◆ Problem statement:
Filter the entries below, keeping every line that has the word "healthScore".

[Items from a dataset]
====
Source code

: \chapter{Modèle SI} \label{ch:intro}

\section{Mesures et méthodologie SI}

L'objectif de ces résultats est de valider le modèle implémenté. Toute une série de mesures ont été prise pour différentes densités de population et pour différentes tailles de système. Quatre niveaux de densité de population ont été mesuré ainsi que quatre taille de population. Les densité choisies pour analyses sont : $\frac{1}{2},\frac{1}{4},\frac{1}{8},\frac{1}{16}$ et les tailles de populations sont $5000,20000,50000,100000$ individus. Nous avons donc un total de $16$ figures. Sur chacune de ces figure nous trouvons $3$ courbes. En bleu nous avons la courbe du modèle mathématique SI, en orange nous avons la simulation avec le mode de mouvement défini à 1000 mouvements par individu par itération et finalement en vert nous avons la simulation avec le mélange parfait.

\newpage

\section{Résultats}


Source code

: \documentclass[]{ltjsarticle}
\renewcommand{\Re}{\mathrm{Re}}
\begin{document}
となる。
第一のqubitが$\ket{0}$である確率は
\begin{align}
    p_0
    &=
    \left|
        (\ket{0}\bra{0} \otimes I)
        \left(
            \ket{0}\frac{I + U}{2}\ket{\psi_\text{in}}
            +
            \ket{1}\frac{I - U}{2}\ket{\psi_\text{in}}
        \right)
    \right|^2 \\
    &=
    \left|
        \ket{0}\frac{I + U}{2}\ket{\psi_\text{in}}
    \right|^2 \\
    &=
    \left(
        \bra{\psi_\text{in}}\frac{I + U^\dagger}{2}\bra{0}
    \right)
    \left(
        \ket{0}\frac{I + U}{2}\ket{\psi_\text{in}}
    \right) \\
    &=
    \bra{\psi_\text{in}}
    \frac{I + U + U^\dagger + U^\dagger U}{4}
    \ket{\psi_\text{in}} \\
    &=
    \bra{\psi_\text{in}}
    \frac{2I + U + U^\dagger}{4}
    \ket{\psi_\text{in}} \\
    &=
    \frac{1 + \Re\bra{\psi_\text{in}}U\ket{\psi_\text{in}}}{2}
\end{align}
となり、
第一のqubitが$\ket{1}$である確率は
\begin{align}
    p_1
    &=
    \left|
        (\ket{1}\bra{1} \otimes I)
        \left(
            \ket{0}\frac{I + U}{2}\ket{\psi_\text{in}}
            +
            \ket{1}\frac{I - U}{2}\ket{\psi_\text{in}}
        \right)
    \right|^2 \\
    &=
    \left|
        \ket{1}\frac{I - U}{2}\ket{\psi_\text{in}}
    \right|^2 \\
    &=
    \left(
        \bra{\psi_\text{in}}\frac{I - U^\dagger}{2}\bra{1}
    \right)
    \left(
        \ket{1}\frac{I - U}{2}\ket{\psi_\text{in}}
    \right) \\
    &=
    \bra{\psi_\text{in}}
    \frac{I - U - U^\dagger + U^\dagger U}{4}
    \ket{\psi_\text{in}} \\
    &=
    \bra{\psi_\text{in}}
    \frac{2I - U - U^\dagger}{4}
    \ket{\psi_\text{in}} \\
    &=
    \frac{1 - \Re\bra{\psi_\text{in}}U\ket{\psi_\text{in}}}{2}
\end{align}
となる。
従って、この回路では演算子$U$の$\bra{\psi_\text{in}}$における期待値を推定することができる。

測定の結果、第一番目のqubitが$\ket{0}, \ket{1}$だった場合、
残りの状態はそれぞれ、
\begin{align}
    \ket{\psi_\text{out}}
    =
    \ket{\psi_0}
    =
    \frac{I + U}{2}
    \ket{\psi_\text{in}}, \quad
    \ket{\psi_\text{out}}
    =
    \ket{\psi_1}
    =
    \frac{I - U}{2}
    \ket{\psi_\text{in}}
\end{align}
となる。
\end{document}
====
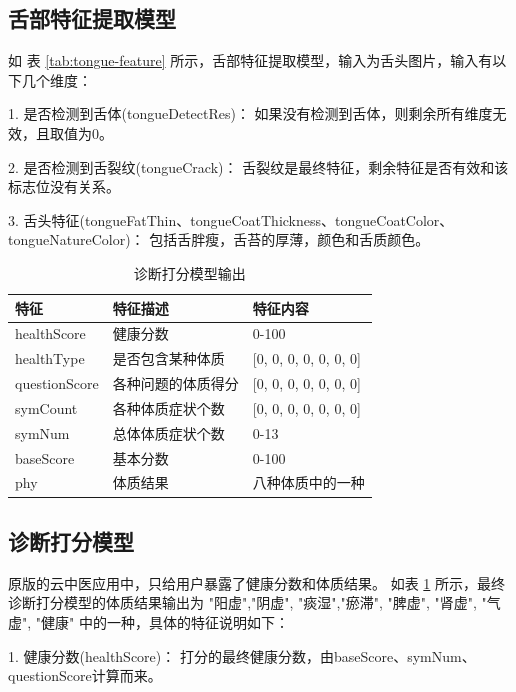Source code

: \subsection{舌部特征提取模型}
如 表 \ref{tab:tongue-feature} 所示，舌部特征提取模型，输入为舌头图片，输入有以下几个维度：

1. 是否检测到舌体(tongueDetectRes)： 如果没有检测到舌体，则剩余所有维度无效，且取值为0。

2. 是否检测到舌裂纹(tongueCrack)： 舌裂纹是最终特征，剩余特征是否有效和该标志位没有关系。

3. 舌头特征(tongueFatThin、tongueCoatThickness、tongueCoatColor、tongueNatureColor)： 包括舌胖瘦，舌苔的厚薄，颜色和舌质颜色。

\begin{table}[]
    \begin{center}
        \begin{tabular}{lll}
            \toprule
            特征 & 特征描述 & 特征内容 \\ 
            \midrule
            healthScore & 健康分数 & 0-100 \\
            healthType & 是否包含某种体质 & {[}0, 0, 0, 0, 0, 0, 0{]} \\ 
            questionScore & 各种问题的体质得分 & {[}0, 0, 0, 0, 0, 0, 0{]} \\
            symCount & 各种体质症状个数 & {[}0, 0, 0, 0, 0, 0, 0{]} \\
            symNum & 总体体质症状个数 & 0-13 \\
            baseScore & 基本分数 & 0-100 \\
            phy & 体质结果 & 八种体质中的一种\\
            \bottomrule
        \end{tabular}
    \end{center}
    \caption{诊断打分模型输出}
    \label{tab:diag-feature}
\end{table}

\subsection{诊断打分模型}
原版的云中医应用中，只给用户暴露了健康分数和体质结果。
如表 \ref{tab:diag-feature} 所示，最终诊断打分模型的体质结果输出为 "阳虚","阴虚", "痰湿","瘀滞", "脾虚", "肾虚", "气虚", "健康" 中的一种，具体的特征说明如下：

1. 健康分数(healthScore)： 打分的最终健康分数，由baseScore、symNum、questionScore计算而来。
====
◆ Expected answer:
            healthScore & 健康分数 & 0-100 \\
1. 健康分数(healthScore)： 打分的最终健康分数，由baseScore、symNum、questionScore计算而来。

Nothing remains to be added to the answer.